*** RECORDS PROVIDED ***

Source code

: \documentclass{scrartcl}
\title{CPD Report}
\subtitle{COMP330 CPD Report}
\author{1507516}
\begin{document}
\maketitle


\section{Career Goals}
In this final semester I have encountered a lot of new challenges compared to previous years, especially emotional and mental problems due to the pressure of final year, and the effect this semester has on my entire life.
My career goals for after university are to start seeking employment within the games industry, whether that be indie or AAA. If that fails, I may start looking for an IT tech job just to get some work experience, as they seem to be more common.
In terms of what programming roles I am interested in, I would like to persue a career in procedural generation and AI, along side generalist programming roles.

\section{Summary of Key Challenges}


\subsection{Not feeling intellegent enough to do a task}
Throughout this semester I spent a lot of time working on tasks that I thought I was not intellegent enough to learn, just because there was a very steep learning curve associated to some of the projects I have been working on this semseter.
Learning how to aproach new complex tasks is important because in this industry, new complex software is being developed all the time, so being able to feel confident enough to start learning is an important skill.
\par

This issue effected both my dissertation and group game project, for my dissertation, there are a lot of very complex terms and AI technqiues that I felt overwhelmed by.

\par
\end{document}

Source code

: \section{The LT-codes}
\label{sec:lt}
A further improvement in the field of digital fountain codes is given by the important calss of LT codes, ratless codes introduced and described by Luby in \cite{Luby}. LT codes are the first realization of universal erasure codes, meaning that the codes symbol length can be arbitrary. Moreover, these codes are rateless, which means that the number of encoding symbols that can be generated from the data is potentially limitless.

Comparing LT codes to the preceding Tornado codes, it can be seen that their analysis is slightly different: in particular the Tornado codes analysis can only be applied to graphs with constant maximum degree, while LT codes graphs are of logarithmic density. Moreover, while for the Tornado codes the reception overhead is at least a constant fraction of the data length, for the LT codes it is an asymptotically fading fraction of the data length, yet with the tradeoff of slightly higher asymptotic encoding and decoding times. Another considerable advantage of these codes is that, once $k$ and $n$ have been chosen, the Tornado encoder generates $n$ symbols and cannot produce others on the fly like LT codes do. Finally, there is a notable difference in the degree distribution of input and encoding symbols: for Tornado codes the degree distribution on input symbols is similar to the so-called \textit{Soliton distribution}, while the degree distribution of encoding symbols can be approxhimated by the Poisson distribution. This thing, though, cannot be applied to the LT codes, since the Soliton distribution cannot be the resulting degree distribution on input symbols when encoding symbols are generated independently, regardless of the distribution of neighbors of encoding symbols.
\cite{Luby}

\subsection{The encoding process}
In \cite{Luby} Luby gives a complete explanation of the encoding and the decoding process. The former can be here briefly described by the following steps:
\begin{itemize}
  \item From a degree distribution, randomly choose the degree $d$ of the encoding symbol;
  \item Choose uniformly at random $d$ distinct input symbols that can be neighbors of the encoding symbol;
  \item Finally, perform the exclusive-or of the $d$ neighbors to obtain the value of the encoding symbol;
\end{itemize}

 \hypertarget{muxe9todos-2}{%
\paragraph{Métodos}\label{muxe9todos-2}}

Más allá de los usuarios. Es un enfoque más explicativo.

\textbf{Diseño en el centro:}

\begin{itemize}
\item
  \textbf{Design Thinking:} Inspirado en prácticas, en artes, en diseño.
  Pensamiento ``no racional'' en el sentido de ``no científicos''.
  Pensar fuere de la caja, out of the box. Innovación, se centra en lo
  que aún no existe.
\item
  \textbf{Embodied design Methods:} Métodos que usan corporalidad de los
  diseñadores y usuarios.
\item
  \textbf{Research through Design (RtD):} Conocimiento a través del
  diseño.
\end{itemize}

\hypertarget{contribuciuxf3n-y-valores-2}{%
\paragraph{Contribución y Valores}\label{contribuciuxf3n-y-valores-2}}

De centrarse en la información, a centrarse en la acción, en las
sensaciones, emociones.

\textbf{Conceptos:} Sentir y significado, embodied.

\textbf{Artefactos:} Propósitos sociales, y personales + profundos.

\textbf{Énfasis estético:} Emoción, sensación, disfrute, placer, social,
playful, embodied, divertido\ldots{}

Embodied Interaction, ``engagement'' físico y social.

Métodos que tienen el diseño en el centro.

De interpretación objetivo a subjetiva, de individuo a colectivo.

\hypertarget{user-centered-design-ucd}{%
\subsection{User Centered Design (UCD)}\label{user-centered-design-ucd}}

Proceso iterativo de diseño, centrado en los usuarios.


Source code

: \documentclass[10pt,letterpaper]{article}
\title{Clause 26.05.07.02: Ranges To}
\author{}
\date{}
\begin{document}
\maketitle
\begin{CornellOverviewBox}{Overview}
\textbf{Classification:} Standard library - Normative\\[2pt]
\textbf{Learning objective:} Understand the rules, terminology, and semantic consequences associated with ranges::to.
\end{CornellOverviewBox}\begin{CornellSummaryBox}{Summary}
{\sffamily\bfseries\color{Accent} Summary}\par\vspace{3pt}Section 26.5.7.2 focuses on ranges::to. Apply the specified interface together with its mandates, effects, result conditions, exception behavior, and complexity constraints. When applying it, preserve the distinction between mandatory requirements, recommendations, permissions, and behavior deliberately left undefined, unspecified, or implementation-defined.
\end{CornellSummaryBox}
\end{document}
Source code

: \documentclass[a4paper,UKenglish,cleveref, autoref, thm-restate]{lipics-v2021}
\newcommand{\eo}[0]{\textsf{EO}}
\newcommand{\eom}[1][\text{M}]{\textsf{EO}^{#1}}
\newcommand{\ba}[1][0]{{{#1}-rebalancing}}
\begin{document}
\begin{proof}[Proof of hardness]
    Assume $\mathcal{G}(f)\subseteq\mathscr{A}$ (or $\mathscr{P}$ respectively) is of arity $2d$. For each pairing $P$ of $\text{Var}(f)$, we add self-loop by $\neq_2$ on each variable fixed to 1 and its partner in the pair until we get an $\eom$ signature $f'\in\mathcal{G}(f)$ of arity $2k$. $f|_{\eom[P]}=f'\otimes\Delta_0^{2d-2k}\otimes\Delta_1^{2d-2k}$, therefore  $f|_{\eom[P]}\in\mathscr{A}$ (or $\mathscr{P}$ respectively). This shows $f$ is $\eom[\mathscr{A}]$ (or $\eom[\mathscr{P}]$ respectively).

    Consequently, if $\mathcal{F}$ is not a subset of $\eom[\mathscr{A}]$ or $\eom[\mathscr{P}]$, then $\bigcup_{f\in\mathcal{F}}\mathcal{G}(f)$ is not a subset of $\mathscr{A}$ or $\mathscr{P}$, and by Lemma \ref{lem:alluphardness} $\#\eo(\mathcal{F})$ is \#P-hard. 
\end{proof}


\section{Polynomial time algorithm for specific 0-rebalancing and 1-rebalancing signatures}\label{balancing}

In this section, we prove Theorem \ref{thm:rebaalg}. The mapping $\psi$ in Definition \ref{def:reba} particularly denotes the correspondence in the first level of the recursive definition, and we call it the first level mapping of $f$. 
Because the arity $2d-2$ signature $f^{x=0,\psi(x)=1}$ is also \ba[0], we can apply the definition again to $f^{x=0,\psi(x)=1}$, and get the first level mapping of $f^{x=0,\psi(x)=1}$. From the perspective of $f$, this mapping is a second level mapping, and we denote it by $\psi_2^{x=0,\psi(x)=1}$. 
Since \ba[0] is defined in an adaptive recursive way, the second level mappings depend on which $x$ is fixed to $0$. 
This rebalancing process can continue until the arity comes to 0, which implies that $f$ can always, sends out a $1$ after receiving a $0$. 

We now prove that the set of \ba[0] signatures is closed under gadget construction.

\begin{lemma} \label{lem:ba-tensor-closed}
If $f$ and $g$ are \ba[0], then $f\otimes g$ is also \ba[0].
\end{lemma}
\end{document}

*** End of RECORDS PROVIDED ***

YOUR INSTRUCTIONS >> Extract every line containing the string "label" from the data above.

WRITTEN RESPONSE >>
\label{sec:lt}
\paragraph{Métodos}\label{muxe9todos-2}}
\paragraph{Contribución y Valores}\label{contribuciuxf3n-y-valores-2}}
\subsection{User Centered Design (UCD)}\label{user-centered-design-ucd}}
\section{Polynomial time algorithm for specific 0-rebalancing and 1-rebalancing signatures}\label{balancing}
\begin{lemma} \label{lem:ba-tensor-closed}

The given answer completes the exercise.